Introduction
note: SDK v2.1.x is compatible with Kneron PLUS v2.1.x
note: SDK v2.x.x is NOT COMPATIBLE with v1.x.x
This document mentions the usage of prebuilt features, how to customize a model application, and peripheral features
1. Prerequisite
Hardware:
Board with KL720 chip, like dongle, 96board, m.2 board.
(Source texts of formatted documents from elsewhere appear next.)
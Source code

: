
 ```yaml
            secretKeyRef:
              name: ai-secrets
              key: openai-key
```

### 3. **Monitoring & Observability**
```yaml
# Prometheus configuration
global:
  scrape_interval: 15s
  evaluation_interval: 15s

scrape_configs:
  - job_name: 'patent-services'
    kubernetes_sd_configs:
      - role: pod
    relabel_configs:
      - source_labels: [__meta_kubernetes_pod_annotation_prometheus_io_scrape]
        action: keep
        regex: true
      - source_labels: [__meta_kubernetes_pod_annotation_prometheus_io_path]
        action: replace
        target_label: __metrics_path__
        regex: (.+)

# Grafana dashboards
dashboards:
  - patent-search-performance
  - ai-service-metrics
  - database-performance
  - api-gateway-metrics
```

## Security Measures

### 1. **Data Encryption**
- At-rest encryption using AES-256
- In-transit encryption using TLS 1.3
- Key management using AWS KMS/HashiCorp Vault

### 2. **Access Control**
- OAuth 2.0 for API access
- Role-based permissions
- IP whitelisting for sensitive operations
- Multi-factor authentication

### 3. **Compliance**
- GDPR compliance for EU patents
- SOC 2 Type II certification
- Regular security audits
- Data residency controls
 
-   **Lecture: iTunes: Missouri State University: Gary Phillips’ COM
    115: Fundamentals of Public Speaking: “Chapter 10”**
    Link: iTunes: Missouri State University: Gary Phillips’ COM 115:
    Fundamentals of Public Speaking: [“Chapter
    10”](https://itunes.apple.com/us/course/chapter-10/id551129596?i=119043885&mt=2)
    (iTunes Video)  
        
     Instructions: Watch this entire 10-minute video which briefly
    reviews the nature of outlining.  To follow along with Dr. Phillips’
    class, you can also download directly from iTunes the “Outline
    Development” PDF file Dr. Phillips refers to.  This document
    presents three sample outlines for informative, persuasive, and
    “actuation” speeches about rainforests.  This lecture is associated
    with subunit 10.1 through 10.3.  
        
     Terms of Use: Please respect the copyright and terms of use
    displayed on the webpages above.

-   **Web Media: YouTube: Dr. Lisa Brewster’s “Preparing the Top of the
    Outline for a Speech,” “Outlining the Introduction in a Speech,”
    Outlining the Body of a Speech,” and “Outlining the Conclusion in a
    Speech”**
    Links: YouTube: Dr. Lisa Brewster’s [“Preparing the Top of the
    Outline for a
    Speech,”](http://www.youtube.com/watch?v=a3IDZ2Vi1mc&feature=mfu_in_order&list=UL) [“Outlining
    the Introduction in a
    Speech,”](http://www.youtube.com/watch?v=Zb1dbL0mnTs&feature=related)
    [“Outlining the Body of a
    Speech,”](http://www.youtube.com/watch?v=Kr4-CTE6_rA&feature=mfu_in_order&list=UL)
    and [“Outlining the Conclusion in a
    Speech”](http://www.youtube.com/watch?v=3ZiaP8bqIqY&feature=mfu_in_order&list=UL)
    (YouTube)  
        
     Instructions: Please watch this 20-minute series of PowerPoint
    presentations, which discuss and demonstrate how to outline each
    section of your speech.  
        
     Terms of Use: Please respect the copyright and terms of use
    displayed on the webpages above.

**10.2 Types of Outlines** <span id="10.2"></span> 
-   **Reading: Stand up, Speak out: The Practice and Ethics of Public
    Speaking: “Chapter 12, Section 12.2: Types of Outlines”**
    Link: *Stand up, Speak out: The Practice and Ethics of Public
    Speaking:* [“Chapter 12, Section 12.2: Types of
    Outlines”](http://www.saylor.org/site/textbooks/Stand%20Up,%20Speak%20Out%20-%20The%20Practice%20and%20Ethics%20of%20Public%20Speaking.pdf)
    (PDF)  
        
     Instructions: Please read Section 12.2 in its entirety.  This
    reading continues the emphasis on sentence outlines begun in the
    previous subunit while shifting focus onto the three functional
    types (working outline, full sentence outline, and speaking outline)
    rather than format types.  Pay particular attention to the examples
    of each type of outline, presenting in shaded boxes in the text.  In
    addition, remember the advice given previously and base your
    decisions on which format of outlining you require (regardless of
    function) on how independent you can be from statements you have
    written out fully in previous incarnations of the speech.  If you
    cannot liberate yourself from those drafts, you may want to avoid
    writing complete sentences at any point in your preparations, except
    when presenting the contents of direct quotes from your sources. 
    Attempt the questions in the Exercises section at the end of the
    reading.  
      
(for MIPI application example) Kneron LW 3D module
(for ToF application example) ToF_ISR module
Software:
required OS: native Windows 10-x86_64 64-bit
licensed software: ARM Keil MDK ARM Keil/MDK docs
licensed software: Cadence Tensilica Xtensa SDK
Initialize Xtensa environment: Xtensa IDE installation and configuration for KL720
2. File Structure
The firmware folder structure is architected with modularize and stratification for all source code. Source code belonged to the same feature is put in a dedicated folder and easy to be included or excluded. Refer to basic FW architecture shown below, the listed items will have corresponding folders.
.
└── firmware
├── app # model flow control example
├── build
│ ├── example_kdrv # some middleware/driver examples
│ ├── lib
│ ├── solution_XXX # solution examples
├── include # shared header files
├── lib # libraries
│ ├── kmdw_dfs_fuzzy_720.lib
│ └── system_720.lib
├── mdw # middleware source code
├── platform
│ ├── board # board configuraiton header files
│ ├── dev # device drivers
│ └── kl720 # chip API interface
│ ├── common
│ ├── ncpu
│ │ ├── libs # ncpu driver API (library only)
│ │ └── ncpu_main # main entry to hook pre/post process functions
│ └── scpu
│ ├── drv # ncpu driver API and source code
│ ├── rtos/rtx
│ └── startup
└── utils
├── bin_gen
├── dfu
├── minion
├── flash_programmer
├── FLM
├── JLink_programmer
├── nef_utility
└── pinmux_config/Kneron_pinmux_config.xlsm2.1 Folder Tree Root - 'firmware'
firmware: Contains all device FW source/lib code, utilities, build environment
└───firmware
├───app # source code for application layer
├───build # Build environment. Include (Keil) project files, project dependent source code.
├───include # C header files for all source code
├───mdw # Middleware. It's kind of "service", "manager". EX, software timer, DFU function, memory management, etc.
├───platform # Platform consists of an SoC, a PCB, and some onboard devices(flash, eeprom...).
└───utils # some useful utilities, such as flash programming, calculate checksum...In general, firmware source_code = app + mdw + platform(+include).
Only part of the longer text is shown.